Giuditta (then Yehudith Kleinman) was born in Venice on July 16, 1938 to a Polish-German couple, Anna and Micha Grosswirth, who then separated in the following years.
After the arrest and internment order of foreign Jews, issued by the Italian Ministry of the Interior in 1940, Giuditta, her mother Anna and grandmother, Lea Elertt, were forced to move first to Milan and then to Desio (a small city outside Milan) in an attempt to escape the persecution.
The situation worsened further after September, 8, 1943 and Giuditta's mother and grandmother were arrested and deported. They died in Auschwitz.
Instead, the child managed to save herself thanks to the combined action of three people who, at great personal risk, snatched her from a marked destiny. They are Elvira and Ernesto Cattaneo and the Mother Superior Sister Teresa, born Colomba Tamanza.
During the arrest of Giuditta's mother and grandmother in their house in Desio, Giuditta was playing in the courtyard with Fiammetta, daughter of the neighbors Elvira and Ernesto Cattaneo.

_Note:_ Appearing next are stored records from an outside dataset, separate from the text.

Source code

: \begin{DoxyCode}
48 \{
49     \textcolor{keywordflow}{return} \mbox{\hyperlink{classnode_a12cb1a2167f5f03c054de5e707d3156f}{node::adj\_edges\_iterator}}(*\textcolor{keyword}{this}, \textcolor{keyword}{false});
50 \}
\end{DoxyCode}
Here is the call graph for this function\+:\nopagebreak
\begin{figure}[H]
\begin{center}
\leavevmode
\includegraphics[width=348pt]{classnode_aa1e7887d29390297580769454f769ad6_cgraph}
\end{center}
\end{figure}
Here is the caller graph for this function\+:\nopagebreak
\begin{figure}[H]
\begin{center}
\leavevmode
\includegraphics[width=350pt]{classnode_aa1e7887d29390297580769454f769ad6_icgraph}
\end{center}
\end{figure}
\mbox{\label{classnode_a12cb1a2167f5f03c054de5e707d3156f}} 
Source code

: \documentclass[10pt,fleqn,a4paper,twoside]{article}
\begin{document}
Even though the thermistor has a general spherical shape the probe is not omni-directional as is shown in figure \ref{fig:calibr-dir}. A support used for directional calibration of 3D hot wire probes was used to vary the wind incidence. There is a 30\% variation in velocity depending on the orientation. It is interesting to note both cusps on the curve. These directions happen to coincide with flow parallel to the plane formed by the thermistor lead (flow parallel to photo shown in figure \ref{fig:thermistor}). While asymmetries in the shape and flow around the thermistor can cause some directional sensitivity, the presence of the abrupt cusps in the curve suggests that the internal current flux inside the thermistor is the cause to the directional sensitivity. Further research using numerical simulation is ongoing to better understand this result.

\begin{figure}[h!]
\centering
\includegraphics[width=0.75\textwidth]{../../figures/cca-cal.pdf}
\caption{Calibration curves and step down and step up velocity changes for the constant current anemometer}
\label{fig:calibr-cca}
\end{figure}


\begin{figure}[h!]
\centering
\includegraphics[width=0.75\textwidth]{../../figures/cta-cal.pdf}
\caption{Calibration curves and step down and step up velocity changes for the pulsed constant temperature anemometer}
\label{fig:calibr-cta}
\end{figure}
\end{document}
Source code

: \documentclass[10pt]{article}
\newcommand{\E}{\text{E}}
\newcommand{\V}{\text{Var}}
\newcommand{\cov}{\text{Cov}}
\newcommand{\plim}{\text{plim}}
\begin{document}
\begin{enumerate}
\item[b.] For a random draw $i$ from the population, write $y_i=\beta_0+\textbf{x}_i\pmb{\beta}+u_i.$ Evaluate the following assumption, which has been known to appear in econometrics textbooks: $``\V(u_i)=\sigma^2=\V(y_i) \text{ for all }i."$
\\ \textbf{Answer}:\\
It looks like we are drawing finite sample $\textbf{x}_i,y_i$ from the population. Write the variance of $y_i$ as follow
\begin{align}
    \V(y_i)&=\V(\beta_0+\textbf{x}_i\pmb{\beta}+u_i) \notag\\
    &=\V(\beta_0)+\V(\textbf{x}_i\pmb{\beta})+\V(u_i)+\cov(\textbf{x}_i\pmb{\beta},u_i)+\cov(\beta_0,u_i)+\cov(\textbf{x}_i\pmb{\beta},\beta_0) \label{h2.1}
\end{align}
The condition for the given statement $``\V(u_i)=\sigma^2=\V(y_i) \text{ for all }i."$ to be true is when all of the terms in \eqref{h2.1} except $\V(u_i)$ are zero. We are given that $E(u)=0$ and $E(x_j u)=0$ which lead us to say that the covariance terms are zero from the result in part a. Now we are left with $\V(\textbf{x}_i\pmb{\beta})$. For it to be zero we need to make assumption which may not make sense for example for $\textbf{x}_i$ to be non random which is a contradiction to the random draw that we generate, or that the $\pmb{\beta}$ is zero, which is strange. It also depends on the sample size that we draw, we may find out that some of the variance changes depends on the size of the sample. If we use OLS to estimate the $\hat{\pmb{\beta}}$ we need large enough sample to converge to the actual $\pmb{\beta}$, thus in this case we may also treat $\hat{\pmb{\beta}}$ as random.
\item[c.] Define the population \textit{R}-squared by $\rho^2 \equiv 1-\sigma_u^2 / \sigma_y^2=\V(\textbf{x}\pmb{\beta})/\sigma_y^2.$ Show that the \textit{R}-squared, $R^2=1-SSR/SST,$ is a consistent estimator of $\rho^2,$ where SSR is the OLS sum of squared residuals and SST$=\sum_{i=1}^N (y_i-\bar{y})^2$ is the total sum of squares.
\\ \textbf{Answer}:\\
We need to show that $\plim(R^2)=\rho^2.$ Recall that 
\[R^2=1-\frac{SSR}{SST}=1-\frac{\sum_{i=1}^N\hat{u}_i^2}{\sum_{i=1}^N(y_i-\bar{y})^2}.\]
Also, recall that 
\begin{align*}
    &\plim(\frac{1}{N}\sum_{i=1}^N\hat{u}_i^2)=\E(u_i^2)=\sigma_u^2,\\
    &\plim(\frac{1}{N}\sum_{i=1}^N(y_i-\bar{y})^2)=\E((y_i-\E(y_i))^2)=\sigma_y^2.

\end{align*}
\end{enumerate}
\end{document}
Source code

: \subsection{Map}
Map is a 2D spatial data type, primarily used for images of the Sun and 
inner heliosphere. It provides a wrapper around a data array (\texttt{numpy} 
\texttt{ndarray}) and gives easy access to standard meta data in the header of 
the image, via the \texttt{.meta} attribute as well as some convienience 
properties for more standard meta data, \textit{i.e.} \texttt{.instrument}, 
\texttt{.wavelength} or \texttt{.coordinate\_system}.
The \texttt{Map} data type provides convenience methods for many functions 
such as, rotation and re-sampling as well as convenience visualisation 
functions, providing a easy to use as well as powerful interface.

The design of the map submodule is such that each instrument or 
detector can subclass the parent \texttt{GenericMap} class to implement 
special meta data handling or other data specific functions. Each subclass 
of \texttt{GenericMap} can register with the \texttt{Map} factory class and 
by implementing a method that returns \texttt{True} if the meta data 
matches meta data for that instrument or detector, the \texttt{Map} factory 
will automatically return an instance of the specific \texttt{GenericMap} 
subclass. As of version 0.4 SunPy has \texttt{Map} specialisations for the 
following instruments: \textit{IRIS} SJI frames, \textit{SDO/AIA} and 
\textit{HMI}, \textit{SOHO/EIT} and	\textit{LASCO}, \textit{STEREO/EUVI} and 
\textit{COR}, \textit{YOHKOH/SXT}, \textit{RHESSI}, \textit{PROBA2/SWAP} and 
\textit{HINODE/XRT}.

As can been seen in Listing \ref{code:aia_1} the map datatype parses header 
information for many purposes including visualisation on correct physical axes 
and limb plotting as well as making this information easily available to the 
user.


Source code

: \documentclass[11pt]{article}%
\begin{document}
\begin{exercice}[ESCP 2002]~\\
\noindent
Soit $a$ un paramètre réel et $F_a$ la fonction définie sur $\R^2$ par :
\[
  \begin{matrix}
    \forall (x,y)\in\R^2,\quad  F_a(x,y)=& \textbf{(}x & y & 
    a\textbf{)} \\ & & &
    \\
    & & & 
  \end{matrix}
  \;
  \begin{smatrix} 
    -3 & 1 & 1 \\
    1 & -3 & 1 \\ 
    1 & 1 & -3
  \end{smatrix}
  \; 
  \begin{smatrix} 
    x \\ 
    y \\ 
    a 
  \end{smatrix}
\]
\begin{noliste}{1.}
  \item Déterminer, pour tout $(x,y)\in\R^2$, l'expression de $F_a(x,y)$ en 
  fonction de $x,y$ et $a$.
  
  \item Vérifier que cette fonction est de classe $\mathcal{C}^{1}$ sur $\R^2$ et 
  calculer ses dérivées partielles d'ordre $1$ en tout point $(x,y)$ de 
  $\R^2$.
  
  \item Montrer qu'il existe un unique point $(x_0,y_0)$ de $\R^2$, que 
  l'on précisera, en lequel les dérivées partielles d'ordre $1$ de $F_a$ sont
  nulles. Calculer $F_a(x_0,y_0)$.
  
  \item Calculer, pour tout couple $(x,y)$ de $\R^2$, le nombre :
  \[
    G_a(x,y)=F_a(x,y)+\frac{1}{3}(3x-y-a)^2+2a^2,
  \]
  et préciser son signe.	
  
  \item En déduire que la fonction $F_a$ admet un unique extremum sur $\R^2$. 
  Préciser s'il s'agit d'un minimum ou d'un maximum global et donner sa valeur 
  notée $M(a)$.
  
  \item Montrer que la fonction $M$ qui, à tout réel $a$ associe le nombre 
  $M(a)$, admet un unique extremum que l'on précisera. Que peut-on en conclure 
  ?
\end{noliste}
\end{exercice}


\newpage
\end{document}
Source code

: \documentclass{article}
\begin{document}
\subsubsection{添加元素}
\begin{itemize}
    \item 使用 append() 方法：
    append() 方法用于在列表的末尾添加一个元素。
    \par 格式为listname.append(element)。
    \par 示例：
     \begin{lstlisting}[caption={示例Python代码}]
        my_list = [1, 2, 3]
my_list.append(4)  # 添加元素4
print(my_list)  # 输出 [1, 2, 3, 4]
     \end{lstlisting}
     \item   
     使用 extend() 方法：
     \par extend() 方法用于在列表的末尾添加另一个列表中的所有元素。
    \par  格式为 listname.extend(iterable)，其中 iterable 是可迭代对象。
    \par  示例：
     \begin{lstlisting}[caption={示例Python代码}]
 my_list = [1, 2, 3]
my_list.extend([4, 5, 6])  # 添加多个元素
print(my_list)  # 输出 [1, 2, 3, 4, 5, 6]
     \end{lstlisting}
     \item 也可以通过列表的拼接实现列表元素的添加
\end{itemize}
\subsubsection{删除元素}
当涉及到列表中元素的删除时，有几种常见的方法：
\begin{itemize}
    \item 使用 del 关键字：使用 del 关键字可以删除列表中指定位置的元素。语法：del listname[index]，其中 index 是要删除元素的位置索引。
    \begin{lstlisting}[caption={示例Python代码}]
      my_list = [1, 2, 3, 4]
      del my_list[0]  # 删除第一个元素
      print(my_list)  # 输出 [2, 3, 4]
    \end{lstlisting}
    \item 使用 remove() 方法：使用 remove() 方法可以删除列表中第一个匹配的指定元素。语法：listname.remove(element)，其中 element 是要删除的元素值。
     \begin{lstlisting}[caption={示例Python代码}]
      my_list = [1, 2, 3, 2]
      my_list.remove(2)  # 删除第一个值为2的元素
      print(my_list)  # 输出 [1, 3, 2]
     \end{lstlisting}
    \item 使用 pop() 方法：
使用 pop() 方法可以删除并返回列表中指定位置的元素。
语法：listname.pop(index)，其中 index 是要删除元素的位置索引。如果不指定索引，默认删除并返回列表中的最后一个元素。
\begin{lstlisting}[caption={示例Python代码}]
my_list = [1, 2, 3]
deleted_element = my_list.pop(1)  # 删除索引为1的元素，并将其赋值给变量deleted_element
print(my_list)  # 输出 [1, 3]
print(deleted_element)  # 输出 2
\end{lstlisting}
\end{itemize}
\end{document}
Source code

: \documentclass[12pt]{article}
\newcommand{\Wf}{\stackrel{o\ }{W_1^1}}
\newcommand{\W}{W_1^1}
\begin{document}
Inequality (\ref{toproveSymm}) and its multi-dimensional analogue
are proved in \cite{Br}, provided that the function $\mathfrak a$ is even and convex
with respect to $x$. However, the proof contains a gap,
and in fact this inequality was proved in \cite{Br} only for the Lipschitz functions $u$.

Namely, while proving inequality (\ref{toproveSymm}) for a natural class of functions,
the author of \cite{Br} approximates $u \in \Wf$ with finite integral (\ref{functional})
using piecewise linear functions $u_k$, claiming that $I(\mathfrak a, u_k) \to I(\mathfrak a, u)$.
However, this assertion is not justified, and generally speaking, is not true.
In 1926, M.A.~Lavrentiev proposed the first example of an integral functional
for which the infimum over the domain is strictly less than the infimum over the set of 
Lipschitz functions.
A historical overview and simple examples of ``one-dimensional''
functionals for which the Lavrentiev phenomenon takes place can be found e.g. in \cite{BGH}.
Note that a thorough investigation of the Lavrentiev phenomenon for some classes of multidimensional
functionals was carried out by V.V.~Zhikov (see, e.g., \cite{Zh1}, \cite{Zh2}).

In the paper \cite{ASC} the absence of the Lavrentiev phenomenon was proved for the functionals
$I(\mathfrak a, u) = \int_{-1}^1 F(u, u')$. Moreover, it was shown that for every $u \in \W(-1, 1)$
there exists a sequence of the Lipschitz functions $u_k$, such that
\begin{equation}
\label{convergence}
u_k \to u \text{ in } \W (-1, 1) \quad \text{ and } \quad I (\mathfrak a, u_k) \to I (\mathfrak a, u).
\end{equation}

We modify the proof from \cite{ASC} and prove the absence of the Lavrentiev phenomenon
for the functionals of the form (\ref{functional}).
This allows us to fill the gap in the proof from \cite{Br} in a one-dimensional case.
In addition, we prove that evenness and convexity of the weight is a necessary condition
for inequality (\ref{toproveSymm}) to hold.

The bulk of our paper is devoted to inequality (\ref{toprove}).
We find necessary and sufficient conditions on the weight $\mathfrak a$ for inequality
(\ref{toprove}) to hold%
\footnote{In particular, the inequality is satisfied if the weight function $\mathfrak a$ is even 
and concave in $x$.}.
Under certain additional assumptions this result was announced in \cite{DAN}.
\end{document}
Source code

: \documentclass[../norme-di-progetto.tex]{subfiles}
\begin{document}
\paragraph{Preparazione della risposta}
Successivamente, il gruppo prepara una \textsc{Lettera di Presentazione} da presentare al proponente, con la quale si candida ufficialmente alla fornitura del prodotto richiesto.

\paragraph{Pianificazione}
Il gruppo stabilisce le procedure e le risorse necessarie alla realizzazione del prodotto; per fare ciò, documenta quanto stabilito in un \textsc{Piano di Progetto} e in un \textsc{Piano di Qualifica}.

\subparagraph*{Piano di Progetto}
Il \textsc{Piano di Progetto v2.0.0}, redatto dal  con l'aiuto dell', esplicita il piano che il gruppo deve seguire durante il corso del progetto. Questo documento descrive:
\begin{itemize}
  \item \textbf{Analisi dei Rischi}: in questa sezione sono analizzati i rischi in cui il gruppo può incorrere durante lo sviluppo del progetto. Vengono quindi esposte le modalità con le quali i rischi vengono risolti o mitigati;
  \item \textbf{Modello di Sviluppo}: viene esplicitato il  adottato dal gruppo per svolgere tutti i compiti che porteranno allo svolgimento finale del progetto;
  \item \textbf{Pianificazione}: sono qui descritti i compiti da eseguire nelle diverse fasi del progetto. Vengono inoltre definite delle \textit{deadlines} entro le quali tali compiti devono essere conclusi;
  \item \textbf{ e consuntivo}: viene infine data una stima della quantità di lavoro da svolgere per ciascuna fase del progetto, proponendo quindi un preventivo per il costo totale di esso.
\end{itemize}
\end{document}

These, with great promptness, pretended that she was also their daughter, managing not to arouse suspicions.
The rescue of little Giuditta, who later became Yehudith Kleinman, a tireless witness of Memory in the years to come, did not stop there. The little girl was welcomed and hidden in the convent of the "Handmaids of Charity", whose Mother Superior, Sister Teresa, did everything to protect her, even undergoing harsh interrogation by gendarmes who suspected the presence of Jewish girls in the convent.
Giuditta was also one of the approximately 800 children welcomed in Sciesopoli (Selvino, BG), the colony founded by the fascists to raise the young Balillas and which after the war became a place of care where little orphans of the Holocaust, collected from all over Europe by the Brigade Jewish, were able to start living again, before embarking on their journey to Palestine.
Yehudith and Fiammetta, the daughter of the Catteneos, will see each other already elderly many years later.
The story is told in Yehudith Kleinman's autobiography La bambina dietro gli occhi. Storia di una ragazzina che resiste alla Shoah (Panozzo Editore).